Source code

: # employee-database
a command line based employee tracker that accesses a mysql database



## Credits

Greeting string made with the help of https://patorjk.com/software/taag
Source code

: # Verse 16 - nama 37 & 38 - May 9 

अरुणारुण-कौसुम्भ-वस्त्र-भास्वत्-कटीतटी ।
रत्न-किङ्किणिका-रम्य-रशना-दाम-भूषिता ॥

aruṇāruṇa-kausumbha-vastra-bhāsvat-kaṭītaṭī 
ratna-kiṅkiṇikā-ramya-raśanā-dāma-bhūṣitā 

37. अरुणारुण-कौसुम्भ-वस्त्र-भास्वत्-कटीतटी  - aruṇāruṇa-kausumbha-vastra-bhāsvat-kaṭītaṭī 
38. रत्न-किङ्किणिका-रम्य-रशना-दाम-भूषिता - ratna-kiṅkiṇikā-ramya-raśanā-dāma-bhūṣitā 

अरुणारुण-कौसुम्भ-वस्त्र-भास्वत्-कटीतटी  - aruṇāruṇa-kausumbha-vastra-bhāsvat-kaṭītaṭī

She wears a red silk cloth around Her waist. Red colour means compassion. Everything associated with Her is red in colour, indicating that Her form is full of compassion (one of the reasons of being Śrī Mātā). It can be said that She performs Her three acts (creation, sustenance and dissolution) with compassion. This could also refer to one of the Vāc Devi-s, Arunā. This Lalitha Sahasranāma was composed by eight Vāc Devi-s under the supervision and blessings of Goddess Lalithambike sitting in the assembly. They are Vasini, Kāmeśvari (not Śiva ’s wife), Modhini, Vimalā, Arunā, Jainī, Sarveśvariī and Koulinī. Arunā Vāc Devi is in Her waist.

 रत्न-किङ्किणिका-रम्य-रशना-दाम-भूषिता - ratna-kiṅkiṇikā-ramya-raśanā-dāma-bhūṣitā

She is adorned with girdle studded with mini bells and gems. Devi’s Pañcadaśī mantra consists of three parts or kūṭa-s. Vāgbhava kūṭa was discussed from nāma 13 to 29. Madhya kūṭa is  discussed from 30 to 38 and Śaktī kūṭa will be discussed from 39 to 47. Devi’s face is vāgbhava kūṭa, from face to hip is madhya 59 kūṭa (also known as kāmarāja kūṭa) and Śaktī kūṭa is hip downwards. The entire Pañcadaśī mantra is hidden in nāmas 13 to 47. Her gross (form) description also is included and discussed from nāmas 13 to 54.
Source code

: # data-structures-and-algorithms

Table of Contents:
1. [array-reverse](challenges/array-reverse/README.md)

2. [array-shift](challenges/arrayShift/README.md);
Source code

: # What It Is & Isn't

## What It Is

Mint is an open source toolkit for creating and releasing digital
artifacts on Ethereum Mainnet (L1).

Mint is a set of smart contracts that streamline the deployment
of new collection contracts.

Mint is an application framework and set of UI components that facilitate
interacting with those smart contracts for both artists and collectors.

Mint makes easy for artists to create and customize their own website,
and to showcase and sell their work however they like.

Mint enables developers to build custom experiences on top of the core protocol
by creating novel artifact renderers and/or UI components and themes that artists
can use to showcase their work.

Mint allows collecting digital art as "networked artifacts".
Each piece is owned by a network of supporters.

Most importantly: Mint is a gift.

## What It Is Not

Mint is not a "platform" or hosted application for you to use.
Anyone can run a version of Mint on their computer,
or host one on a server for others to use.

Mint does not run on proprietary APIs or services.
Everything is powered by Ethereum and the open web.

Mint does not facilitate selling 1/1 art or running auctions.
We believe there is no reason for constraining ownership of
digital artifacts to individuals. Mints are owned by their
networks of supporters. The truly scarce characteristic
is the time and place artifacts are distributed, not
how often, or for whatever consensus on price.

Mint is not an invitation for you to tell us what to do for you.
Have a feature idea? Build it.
++++++++++++++++++++
Every line from the one containing "Mint allows collecting" through the end of the material above should be retyped exactly; please include nothing else.

Mint allows collecting digital art as "networked artifacts".
Each piece is owned by a network of supporters.

Most importantly: Mint is a gift.

## What It Is Not

Mint is not a "platform" or hosted application for you to use.
Anyone can run a version of Mint on their computer,
or host one on a server for others to use.

Mint does not run on proprietary APIs or services.
Everything is powered by Ethereum and the open web.

Mint does not facilitate selling 1/1 art or running auctions.
We believe there is no reason for constraining ownership of
digital artifacts to individuals. Mints are owned by their
networks of supporters. The truly scarce characteristic
is the time and place artifacts are distributed, not
how often, or for whatever consensus on price.

Mint is not an invitation for you to tell us what to do for you.
Have a feature idea? Build it.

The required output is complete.